# What the exercise asks
Quote the records below in full, exactly as given, with the images taken out.

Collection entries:
┌────────
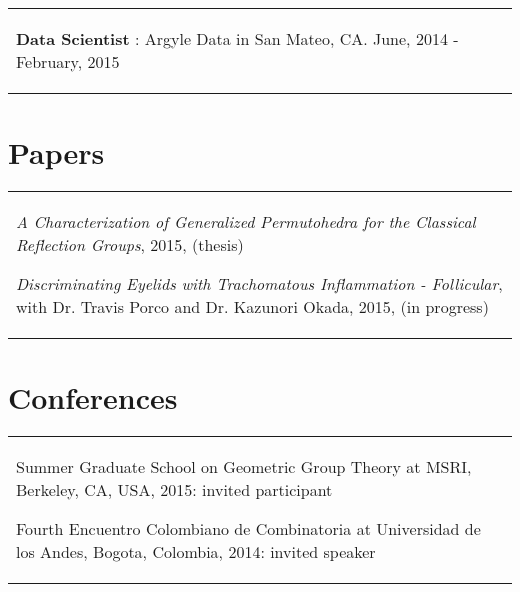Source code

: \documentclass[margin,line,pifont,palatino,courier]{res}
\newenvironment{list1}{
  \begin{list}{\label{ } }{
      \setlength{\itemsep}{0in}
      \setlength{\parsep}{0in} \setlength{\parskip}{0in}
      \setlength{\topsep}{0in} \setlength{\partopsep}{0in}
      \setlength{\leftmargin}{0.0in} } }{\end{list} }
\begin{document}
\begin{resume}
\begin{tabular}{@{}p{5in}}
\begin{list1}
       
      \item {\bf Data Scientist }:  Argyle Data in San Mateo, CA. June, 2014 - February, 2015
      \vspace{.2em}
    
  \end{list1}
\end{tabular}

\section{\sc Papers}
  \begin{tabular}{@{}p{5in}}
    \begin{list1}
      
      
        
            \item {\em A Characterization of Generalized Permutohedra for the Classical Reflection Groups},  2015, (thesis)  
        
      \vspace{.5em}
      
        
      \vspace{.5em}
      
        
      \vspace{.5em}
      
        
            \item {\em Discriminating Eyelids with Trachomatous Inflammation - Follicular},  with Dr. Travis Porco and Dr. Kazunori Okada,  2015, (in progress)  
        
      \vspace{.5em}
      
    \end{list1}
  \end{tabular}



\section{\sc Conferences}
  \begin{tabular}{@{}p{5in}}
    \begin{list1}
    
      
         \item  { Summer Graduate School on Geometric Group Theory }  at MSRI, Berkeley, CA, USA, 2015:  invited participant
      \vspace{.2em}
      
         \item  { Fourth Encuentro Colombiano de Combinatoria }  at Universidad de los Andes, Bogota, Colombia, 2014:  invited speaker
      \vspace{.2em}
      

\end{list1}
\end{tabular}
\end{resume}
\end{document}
└────────
# Exercise answer
Source code

: \documentclass[margin,line,pifont,palatino,courier]{res}
\newenvironment{list1}{
  \begin{list}{\label{ } }{
      \setlength{\itemsep}{0in}
      \setlength{\parsep}{0in} \setlength{\parskip}{0in}
      \setlength{\topsep}{0in} \setlength{\partopsep}{0in}
      \setlength{\leftmargin}{0.0in} } }{\end{list} }
\begin{document}
\begin{resume}
\begin{tabular}{@{}p{5in}}
\begin{list1}
       
      \item {\bf Data Scientist }:  Argyle Data in San Mateo, CA. June, 2014 - February, 2015
      \vspace{.2em}
    
  \end{list1}
\end{tabular}

\section{\sc Papers}
  \begin{tabular}{@{}p{5in}}
    \begin{list1}
      
      
        
            \item {\em A Characterization of Generalized Permutohedra for the Classical Reflection Groups},  2015, (thesis)  
        
      \vspace{.5em}
      
        
      \vspace{.5em}
      
        
      \vspace{.5em}
      
        
            \item {\em Discriminating Eyelids with Trachomatous Inflammation - Follicular},  with Dr. Travis Porco and Dr. Kazunori Okada,  2015, (in progress)  
        
      \vspace{.5em}
      
    \end{list1}
  \end{tabular}



\section{\sc Conferences}
  \begin{tabular}{@{}p{5in}}
    \begin{list1}
    
      
         \item  { Summer Graduate School on Geometric Group Theory }  at MSRI, Berkeley, CA, USA, 2015:  invited participant
      \vspace{.2em}
      
         \item  { Fourth Encuentro Colombiano de Combinatoria }  at Universidad de los Andes, Bogota, Colombia, 2014:  invited speaker
      \vspace{.2em}
      

\end{list1}
\end{tabular}
\end{resume}
\end{document}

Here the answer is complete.